Endograft infection after TEVAR is rare, and the incidence is largely undefined at this time. As a rare complication, randomized trials with relevant caseload do not exist and there are few case reports and short case-series available in literature. Therefore, the knowledge on TEVAR infections is limited, and, so far, the treatment is still undertaken on a case-by-case basis with no consensus guidelines. The 2022 ACC/AHA Guidelines for the Diagnosis and Management of Aortic Disease recommend that, in patients with an infected prosthetic aortic graft who are hemodynamically stable or unstable, it is reasonable to perform open surgery (2a and B-NR or C-LD).¹ Following our review of the literature, the surgical management of infected TEVAR shows a lower mortality rate compared to conservative treatment (22.2% vs 52.4%; p = 0.03971), and this finding is in line with previous published data where the survival rate of surgical and conservative group was 58% and 33%, respectively (p = 0.002).⁷ However, one important clinical fact is that patients with infected endografts are usually severely compromised by long-lasting sepsis and malnutrition, and therefore in many cases, they are considered unsuitable for surgery.
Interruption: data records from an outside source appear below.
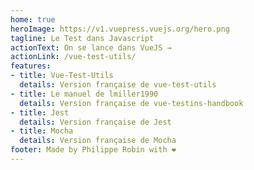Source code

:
 ```yaml
---
home: true
heroImage: https://v1.vuepress.vuejs.org/hero.png
tagline: Le Test dans Javascript
actionText: On se lance dans VueJS →
actionLink: /vue-test-utils/
features:
- title: Vue-Test-Utils
  details: Version française de vue-test-utils
- title: Le manuel de lmiller1990
  details: Version française de vue-testins-handbook
- title: Jest
  details: Version française de Jest
- title: Mocha
  details: Version française de Mocha
footer: Made by Philippe Robin with ❤️
---
```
In this contest, the conservative treatment remains the only available strategy, which will inevitably lead to a higher mortality rate.

Another important result from our review is that, as the two major surgical strategies, both in-situ aorta replacement and extra-anatomic aortic bypass with complete removal of the infected endograft have similar outcomes (p = 0.5387). Extra-anatomic bypass needs ascending-to-descending aortic bypass graft or ascending-to-abdominal aorta/bi-iliac/bi-femoral bypass grafts, thus avoiding the infected area and leading to a reasonably low rate of postoperative re-infection of the grafts.^45,46 The prosthetic grafts used during in-situ aortic replacement include rifampicin or silver-impregnated prosthetic grafts, non-soaked prosthetic grafts and cryopreserved allografts (homografts). In our review, prosthetic grafts soaked in antibiotic were used in nine cases (62.3%), non-soaked grafts in four, and only one case was treated with a homograft. All four deaths in the in-situ aortic replacement group occurred in prosthetic grafts soaked in antibiotic. From a recent retrospective, multi-centric study of secondary aorto-enteric fistulae from 2002 to 2014, none of these graft options is clearly superior to the others and, as such, in a stable patient without extensive infection with resistant microorganisms, the use of any of these alternative graft options is acceptable.⁴⁷

Graft preservation with only oesophagectomy or fistula resection and drainage was used in a small number of surgically managed patients (n = 4, 11.1%), and it was associated with promising results (may be due to the low number of cases). In a recent report by Kouijzer et al., the mortality rate was 8%, with a curative rate of 67%, and no re-infection occurred after a median follow-up of 24 months in 24 patients with TEVAR graft infection treated without graft removal.⁴⁸ Moreover, an intensive antibiotic treatment without graft removal may be a non-inferior option for patients at high surgical risk.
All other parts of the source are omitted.